The reduced stride length associated with short steps means that the impact force of each step is distributed more evenly across the foot and leg muscles rather than being concentrated on the joints.

This ‘spread’ of force acts as a natural shock absorber, diminishing the wear and tear on your joints and promoting long-term health.

Short steps also promote a more efficient walking pattern, maintaining balance and stability. This efficiency is crucial for minimizing excessive rotation and sideways movement of the knees and hips, further protecting these joints from strain.

5 Practical Tips for Implementing Short Steps

First Walkers infographic showing the five practical tips for implementing short steps


1. Start Gradually

Adopting shorter steps should be approached gradually. Begin by slightly reducing your stride length and pay attention to how it feels. Avoid making drastic changes that could feel unnatural or cause discomfort.

2. Focus on Your Core

Remember to engage your core muscles as you walk. This not only aids in maintaining good posture but also helps in stabilizing your steps. A strong core is the foundation of efficient, healthy walking.

3. Heel-to-Toe Walking

Ensure your heel touches the ground first, rolling through to your toes with each step.
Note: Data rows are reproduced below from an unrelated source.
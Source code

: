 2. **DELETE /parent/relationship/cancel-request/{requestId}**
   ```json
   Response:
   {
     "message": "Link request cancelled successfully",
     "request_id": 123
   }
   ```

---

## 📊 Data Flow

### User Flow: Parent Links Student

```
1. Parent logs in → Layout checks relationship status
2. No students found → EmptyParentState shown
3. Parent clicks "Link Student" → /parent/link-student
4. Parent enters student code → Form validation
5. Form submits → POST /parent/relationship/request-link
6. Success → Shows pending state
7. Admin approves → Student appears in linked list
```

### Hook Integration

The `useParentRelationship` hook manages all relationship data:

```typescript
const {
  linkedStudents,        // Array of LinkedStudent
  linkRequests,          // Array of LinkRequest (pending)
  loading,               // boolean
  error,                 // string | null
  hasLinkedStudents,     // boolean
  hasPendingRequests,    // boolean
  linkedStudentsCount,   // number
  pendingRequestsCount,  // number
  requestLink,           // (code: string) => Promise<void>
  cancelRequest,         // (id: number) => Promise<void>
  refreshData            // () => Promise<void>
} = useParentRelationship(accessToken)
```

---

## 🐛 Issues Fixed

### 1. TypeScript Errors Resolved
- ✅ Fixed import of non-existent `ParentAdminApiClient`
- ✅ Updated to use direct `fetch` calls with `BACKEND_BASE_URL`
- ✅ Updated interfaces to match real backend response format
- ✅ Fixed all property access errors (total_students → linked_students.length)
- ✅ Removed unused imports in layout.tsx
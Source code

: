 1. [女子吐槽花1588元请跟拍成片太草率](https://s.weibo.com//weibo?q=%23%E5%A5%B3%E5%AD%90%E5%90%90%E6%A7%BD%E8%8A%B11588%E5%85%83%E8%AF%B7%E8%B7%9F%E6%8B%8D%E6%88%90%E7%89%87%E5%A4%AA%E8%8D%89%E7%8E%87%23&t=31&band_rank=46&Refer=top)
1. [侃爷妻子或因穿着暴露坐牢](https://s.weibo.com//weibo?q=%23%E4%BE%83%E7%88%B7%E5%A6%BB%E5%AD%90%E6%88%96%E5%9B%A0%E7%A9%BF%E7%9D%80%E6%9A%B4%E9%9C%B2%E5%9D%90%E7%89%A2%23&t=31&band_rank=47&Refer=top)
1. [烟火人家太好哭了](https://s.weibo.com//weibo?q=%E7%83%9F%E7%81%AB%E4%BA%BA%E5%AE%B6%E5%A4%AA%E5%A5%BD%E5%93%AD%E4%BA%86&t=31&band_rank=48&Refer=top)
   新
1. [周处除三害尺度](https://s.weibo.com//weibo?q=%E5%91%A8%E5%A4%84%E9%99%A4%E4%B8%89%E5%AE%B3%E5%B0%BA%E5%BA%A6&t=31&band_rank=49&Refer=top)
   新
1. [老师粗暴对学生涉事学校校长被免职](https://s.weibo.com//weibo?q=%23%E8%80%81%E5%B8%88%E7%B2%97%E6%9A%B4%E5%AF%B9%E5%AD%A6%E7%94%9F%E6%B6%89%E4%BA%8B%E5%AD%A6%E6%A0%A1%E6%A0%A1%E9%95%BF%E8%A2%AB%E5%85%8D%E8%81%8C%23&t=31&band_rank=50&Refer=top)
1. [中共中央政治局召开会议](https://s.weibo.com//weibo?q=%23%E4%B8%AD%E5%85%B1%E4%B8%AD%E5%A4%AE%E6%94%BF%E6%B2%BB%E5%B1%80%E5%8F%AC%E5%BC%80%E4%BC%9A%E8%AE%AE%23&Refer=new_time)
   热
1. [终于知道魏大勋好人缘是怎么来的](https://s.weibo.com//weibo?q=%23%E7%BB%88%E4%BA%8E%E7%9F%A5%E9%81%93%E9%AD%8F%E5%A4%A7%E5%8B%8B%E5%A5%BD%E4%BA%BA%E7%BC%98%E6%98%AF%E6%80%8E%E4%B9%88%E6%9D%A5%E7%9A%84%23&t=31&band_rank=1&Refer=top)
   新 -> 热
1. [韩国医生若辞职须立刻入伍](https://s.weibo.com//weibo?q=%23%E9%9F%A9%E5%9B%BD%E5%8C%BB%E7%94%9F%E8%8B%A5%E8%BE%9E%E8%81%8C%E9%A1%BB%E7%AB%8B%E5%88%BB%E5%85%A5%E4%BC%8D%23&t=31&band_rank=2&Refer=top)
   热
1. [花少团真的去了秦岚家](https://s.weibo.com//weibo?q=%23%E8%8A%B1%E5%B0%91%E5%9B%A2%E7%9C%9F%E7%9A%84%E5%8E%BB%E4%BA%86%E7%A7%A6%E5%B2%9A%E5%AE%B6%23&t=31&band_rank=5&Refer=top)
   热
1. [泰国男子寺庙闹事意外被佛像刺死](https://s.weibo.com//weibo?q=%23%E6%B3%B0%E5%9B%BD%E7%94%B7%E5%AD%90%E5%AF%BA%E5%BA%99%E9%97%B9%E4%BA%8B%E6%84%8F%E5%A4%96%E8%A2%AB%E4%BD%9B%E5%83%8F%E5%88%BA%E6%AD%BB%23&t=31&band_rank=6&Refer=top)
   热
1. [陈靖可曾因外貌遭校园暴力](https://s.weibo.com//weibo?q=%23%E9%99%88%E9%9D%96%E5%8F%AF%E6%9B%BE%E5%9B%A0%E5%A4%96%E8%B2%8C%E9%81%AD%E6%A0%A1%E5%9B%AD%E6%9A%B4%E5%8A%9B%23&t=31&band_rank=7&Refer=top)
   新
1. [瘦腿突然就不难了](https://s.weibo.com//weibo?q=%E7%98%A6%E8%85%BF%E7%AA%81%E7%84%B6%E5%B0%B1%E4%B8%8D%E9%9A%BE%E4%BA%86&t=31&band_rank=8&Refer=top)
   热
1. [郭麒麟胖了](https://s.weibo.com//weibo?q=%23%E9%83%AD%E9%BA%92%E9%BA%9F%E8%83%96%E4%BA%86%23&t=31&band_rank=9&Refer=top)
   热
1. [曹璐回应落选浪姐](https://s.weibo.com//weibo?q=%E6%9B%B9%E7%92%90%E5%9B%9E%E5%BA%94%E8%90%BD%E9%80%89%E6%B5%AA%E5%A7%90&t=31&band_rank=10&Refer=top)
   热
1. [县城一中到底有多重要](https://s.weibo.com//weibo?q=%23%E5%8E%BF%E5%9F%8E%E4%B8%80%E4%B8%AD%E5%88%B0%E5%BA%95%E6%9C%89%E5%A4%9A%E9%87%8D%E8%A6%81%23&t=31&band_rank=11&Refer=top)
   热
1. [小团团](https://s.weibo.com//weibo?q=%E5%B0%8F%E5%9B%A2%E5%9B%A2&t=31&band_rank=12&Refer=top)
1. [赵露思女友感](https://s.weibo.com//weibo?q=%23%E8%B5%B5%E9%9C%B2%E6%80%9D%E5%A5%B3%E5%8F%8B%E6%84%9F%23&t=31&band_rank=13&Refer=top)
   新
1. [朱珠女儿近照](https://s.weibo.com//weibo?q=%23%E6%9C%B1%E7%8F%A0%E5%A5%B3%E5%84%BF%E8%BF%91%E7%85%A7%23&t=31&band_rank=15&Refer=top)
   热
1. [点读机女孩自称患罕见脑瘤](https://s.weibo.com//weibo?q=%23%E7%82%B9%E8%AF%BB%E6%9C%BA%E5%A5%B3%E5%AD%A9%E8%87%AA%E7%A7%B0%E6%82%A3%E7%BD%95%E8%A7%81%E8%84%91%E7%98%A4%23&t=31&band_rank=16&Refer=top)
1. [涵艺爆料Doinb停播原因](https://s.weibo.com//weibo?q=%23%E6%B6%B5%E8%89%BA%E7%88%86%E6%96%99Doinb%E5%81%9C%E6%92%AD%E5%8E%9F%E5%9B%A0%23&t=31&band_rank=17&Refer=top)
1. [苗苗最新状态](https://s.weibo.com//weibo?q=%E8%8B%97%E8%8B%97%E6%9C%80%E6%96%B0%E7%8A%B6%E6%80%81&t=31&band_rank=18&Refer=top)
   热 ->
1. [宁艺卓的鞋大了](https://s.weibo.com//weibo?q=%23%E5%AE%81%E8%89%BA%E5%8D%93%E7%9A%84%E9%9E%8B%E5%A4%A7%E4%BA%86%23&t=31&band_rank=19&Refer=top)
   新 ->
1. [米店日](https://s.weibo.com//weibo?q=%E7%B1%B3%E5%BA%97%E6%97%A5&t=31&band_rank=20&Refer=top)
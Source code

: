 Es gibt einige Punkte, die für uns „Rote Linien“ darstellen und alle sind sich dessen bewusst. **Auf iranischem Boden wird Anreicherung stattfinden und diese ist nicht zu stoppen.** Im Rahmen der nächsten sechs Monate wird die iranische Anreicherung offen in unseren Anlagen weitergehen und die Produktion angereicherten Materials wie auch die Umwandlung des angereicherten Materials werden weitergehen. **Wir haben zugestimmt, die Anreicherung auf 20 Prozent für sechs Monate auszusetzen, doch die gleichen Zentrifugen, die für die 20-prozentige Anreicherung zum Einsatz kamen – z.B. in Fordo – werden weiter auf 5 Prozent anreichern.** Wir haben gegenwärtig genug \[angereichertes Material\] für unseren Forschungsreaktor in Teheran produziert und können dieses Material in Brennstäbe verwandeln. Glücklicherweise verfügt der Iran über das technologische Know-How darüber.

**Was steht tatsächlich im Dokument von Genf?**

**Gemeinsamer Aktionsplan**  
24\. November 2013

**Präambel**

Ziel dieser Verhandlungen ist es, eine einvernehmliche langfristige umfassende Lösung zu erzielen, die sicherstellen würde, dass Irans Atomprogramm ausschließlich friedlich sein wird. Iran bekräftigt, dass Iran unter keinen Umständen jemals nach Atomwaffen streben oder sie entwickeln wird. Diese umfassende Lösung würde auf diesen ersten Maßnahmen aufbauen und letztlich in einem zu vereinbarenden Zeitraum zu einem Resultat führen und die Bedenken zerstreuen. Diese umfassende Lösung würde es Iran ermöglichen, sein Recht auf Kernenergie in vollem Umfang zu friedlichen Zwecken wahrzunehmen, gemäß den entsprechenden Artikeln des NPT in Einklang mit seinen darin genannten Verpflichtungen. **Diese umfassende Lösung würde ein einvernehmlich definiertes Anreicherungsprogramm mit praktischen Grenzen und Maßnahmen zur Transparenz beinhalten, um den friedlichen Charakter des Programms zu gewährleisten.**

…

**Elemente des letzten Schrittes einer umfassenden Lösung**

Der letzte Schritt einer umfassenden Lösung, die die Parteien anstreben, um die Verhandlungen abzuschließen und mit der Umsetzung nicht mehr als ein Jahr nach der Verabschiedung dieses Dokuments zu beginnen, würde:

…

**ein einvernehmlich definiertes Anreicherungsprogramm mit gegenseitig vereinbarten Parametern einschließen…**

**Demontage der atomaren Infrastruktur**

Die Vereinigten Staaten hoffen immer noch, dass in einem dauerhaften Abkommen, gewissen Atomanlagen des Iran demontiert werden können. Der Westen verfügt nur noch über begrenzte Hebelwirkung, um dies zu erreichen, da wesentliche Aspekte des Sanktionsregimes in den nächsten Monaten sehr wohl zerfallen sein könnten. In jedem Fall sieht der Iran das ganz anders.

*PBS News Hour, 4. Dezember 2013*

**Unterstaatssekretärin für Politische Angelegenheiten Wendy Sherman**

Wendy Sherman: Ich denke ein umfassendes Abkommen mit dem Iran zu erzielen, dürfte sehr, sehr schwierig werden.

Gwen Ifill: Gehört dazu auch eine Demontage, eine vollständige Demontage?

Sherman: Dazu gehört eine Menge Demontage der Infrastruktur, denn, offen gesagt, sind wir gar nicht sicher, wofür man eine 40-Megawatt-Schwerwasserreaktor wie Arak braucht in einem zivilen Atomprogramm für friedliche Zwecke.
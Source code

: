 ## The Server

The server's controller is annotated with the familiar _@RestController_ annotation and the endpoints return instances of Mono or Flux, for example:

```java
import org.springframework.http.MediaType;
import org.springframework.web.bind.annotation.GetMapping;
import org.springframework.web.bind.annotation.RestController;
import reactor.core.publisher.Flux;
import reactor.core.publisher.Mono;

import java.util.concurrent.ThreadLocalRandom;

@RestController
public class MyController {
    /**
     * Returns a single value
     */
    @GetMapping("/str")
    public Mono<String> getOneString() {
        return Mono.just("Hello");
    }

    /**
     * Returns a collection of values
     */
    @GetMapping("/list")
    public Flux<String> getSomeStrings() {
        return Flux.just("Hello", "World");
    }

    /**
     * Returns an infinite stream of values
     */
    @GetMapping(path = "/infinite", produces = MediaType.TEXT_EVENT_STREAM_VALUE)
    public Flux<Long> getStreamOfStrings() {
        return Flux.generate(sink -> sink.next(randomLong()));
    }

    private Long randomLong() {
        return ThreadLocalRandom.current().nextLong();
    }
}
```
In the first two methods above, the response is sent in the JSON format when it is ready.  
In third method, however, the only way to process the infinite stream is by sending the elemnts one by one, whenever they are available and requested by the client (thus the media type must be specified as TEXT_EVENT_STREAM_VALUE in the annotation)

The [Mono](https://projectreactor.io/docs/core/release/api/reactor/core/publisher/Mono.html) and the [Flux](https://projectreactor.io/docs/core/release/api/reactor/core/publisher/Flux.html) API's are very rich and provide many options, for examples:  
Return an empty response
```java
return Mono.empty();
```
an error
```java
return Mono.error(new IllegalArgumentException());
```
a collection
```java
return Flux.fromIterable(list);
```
This technique promotes natural shock absorption and minimizes stress on the lower leg muscles.

4. Maintain a Comfortable Pace

Initially, don’t worry too much about speed. Focus on the quality of your steps and maintaining a comfortable pace. As you become more accustomed to shorter steps, you can gradually increase your walking speed while retaining the technique’s benefits.

5. Listen to Your Body

As with any change in physical activity, it’s crucial to listen to your body and adjust accordingly. If you experience discomfort or fatigue, take a step back and reassess your technique. Over time, your body will adapt, and the benefits of shorter steps will become more apparent.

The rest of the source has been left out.